Regular readers may remember that, in the middle of last month, I gave my reasons for why Jean-Marie Le Pen beat out George W. Bush for the Chutzpah of the Week award. This happened to have been a week that was positively rife with chutzpah, and the President was definitely a serious contender. However, Le Pen ultimately walked off with the award (along with the suggestion that he might deserve a "Lifetime Achievement Award") on grounds of "multiple-chutzpah." Nevertheless, since both Rice and Wolfowitz already have their awards, I have gotten a few questions about whether or not Bush would ever get his turn.
Well, on the basis of the report that Eugene Robinson has filed on Truthdig, I would say that this is definitely the President's week! This may be due, in part, to his adoption of a new persona. Robinson picked up on a speech that Bush gave to the Associated General Contractors of America on Wednesday that did not received very much media coverage; but, at the very least, we should acknowledge it as the occasion on which Bush assigned himself a new epithet. Apparently, he is no longer the "Decider;" he is now "the Commander Guy!"
This, of course, is not where the chutzpah lies. One has to now examine the context, which, of course, was the question of who makes decisions regarding the number of troops in Iraq. This was a question from the floor at the Contractors speech, and the epithet was the answer. Actually, in the interest of context, I should reproduce the entire sentence in which he summed up the justification of his veto:
And as you know, my position is clear—I’m the Commander Guy.
The chutzpah began to emerge, though, when we try to tease out just what it means to be the Commander Guy. This turned out to be the crux of the research behind Robinson's article. On the basis of Robinson's account, this seems to be the answer:
Maybe there were further clues to the president’s decision-making style in the rambling talk he gave a couple of weeks ago at Tippecanoe High School in Tipp City, Ohio. He recalled that just before his inauguration in 2001, the head usher at the White House called and asked what color rug he wanted in the Oval Office. He delegated the task of designing a new presidential rug to his wife Laura.
“But I said, I want it to say something—the president has got to be a strategic thinker and I said to her, make sure the rug says ‘optimistic person comes to work.’ Because you can’t make decisions unless you’re optimistic that the decisions you make will lead to a better tomorrow.” The result, he said, is “this fantastic rug that looks like the sun. And it just sets the tone for the Oval Office.”

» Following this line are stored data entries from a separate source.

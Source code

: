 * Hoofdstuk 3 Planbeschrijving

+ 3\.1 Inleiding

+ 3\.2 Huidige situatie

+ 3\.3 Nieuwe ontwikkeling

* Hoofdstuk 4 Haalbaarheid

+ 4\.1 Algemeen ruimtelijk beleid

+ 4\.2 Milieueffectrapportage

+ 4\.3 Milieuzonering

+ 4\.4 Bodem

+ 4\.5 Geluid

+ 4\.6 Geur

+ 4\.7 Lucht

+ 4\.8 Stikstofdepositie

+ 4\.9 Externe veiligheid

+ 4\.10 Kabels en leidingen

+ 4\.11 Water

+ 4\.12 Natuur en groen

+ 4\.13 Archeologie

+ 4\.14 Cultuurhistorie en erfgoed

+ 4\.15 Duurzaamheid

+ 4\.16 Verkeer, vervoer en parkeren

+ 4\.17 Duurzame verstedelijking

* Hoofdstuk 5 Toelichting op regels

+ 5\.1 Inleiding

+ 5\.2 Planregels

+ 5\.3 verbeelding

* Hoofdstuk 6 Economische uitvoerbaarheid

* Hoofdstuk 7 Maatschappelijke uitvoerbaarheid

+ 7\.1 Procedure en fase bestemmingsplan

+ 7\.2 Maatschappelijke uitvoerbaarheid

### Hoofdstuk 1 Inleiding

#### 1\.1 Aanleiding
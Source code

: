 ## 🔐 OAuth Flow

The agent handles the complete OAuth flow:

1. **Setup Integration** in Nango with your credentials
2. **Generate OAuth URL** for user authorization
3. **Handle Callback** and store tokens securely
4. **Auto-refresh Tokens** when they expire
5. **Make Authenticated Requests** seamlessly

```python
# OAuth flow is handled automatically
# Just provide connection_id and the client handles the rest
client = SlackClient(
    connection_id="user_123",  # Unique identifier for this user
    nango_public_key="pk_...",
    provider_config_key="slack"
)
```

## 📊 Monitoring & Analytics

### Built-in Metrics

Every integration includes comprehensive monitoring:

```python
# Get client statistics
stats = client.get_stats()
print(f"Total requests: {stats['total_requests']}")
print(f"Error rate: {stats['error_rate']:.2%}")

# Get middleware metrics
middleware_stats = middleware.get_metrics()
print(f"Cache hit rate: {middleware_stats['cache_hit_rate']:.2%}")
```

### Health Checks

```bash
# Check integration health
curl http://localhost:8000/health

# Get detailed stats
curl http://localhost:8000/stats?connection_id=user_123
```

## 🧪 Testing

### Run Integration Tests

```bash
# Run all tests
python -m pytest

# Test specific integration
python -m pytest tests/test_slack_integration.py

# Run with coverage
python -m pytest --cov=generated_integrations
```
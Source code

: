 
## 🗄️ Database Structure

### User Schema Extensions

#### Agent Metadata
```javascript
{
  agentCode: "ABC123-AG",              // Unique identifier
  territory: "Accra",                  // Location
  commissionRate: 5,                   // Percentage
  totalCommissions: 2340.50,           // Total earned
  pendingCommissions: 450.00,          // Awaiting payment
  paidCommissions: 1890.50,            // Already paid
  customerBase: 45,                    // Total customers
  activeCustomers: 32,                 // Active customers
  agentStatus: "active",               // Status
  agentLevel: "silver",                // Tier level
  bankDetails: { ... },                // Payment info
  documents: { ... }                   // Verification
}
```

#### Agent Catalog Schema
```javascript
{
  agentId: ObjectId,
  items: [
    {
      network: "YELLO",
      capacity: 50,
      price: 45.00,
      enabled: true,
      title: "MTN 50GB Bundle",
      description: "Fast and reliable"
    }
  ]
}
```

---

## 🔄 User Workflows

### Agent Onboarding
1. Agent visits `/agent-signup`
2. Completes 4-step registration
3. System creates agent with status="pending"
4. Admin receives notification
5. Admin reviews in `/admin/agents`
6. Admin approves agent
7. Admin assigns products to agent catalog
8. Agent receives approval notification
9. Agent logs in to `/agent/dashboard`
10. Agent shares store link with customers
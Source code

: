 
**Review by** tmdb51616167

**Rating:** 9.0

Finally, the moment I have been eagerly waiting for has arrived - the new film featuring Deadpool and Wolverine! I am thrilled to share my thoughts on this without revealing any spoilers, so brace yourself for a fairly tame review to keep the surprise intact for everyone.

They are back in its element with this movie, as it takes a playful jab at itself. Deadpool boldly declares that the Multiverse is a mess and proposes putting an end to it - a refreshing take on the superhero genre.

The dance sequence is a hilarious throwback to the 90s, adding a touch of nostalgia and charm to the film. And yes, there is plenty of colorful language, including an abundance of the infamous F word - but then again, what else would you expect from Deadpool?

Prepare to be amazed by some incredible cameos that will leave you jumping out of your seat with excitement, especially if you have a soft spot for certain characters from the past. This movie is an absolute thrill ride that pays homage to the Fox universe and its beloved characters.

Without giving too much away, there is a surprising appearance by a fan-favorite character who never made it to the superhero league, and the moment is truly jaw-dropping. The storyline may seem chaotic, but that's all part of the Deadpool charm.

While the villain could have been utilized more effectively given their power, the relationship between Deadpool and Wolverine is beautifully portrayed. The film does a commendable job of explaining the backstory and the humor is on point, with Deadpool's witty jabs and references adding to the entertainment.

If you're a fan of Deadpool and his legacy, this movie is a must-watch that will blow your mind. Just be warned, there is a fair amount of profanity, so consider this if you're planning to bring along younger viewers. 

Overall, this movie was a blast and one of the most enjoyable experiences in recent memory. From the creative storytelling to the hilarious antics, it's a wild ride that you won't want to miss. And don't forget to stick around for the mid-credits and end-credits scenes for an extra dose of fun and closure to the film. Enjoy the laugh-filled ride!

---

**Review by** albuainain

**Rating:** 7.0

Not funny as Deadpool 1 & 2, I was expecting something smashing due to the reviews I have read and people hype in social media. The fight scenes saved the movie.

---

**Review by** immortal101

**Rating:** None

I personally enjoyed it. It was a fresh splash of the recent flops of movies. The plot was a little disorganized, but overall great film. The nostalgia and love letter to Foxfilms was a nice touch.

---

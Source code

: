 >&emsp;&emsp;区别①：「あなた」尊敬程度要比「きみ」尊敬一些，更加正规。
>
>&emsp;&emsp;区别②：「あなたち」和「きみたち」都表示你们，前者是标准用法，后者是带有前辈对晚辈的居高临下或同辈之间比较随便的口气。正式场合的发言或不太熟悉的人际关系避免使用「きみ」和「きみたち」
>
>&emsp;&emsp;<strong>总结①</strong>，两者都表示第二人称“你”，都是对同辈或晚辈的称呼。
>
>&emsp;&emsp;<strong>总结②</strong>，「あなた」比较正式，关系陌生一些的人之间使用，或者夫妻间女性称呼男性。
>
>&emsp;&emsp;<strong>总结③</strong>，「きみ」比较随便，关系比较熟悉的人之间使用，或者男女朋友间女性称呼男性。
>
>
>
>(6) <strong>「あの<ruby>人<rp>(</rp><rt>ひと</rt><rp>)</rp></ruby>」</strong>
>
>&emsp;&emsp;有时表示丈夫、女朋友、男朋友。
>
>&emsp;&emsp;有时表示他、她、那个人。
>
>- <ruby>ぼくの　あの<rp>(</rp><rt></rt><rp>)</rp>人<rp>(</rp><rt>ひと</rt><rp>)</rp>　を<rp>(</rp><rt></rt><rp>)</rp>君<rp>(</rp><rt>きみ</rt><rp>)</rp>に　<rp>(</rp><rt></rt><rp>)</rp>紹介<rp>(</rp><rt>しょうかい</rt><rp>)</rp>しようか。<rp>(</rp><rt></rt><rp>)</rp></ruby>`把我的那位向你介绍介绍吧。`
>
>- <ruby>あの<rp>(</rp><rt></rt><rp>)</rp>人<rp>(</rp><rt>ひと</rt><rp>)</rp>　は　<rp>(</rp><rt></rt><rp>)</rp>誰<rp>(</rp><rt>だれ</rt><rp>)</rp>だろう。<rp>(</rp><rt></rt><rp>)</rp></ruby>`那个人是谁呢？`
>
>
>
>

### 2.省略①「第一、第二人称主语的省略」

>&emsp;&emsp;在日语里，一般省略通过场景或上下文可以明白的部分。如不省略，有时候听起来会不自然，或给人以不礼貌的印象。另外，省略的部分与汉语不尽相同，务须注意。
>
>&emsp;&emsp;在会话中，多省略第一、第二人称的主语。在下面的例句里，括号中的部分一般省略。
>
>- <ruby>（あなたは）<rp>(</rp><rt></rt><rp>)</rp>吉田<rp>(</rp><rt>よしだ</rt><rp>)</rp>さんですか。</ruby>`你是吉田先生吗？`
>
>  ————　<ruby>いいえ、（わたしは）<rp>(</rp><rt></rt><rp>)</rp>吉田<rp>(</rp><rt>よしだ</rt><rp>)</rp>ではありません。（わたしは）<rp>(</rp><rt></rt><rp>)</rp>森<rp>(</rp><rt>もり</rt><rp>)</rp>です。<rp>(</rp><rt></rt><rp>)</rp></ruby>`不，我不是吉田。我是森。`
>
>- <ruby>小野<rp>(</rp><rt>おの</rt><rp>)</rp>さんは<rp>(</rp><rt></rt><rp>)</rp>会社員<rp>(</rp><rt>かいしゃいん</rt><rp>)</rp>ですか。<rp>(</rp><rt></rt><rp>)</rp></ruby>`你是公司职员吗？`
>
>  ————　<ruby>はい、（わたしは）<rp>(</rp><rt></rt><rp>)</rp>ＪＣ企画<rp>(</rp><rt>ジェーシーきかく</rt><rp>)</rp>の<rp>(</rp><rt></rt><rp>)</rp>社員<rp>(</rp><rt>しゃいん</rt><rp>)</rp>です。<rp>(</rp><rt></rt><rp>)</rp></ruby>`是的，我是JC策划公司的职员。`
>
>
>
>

While discussing the situation in Iraq, Bush told the Tipp City audience that “I happen to think there will be an additional dividend when we succeed—remember the rug?”
In other words the logic that is now costing American lives in Iraq is basically the same logic behind choosing the rug in the Oval Office, and that is where the chutzpah rears its head. It is clearly not the hubris of the noble! Also, like Le Pen, Bush managed to get on a roll in Tipp City. Here is another one of Robinson's paragraphs:
Those in the crowd at Tipp City also learned from the president that Iraq is definitely not another Vietnam. But the president added, “There are some similarities, of course—death is terrible.”
Perhaps this is also meant to give us a better understanding of just what it means to be the Commander Guy.
In a way it really comes down to the fact that, as Commander in Chief, the President is the "voice" that speaks to both the rest of the government and the general public about the "state of the union," not just once a year but with every public communication. The Commander Guy, on the other hand, assumes that he can say any damned thing he pleases, totally disregarding the responsibilities assigned to that "voice." In that respect the "voice" begins to sound a lot like Le Pen's; so I suppose it is the "voice" that has earned the President his award.